Saved data entries
● ● ●

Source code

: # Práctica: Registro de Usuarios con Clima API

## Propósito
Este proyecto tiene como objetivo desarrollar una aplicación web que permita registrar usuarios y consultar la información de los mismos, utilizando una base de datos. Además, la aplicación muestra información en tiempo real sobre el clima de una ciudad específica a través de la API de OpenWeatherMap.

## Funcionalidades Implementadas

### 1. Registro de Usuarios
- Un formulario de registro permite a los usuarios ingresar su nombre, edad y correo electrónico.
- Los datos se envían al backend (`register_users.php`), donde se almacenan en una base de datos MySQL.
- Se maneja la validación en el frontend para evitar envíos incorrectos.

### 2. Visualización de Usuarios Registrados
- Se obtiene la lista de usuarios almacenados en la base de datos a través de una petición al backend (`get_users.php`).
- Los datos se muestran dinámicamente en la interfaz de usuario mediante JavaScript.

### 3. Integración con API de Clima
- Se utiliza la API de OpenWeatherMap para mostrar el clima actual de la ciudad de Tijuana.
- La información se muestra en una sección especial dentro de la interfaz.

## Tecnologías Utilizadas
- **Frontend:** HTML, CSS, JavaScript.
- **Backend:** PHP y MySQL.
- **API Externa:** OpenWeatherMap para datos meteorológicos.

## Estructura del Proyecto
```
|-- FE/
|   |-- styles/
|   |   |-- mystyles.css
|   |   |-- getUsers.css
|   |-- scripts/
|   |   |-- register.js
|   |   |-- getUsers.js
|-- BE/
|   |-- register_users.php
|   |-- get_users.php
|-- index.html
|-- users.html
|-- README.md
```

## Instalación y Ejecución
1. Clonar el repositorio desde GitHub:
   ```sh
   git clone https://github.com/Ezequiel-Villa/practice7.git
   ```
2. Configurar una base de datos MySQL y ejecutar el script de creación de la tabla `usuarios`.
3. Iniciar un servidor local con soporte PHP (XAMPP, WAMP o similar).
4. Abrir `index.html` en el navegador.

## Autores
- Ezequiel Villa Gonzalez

● ● ●

What is required:
What this exercise asks for is the data above, retyped exactly.

Output:
Source code

: # Práctica: Registro de Usuarios con Clima API

## Propósito
Este proyecto tiene como objetivo desarrollar una aplicación web que permita registrar usuarios y consultar la información de los mismos, utilizando una base de datos. Además, la aplicación muestra información en tiempo real sobre el clima de una ciudad específica a través de la API de OpenWeatherMap.

## Funcionalidades Implementadas

### 1. Registro de Usuarios
- Un formulario de registro permite a los usuarios ingresar su nombre, edad y correo electrónico.
- Los datos se envían al backend (`register_users.php`), donde se almacenan en una base de datos MySQL.
- Se maneja la validación en el frontend para evitar envíos incorrectos.

### 2. Visualización de Usuarios Registrados
- Se obtiene la lista de usuarios almacenados en la base de datos a través de una petición al backend (`get_users.php`).
- Los datos se muestran dinámicamente en la interfaz de usuario mediante JavaScript.

### 3. Integración con API de Clima
- Se utiliza la API de OpenWeatherMap para mostrar el clima actual de la ciudad de Tijuana.
- La información se muestra en una sección especial dentro de la interfaz.

## Tecnologías Utilizadas
- **Frontend:** HTML, CSS, JavaScript.
- **Backend:** PHP y MySQL.
- **API Externa:** OpenWeatherMap para datos meteorológicos.

## Estructura del Proyecto
```
|-- FE/
|   |-- styles/
|   |   |-- mystyles.css
|   |   |-- getUsers.css
|   |-- scripts/
|   |   |-- register.js
|   |   |-- getUsers.js
|-- BE/
|   |-- register_users.php
|   |-- get_users.php
|-- index.html
|-- users.html
|-- README.md
```

## Instalación y Ejecución
1. Clonar el repositorio desde GitHub:
   ```sh
   git clone https://github.com/Ezequiel-Villa/practice7.git
   ```
2. Configurar una base de datos MySQL y ejecutar el script de creación de la tabla `usuarios`.
3. Iniciar un servidor local con soporte PHP (XAMPP, WAMP o similar).
4. Abrir `index.html` en el navegador.

## Autores
- Ezequiel Villa Gonzalez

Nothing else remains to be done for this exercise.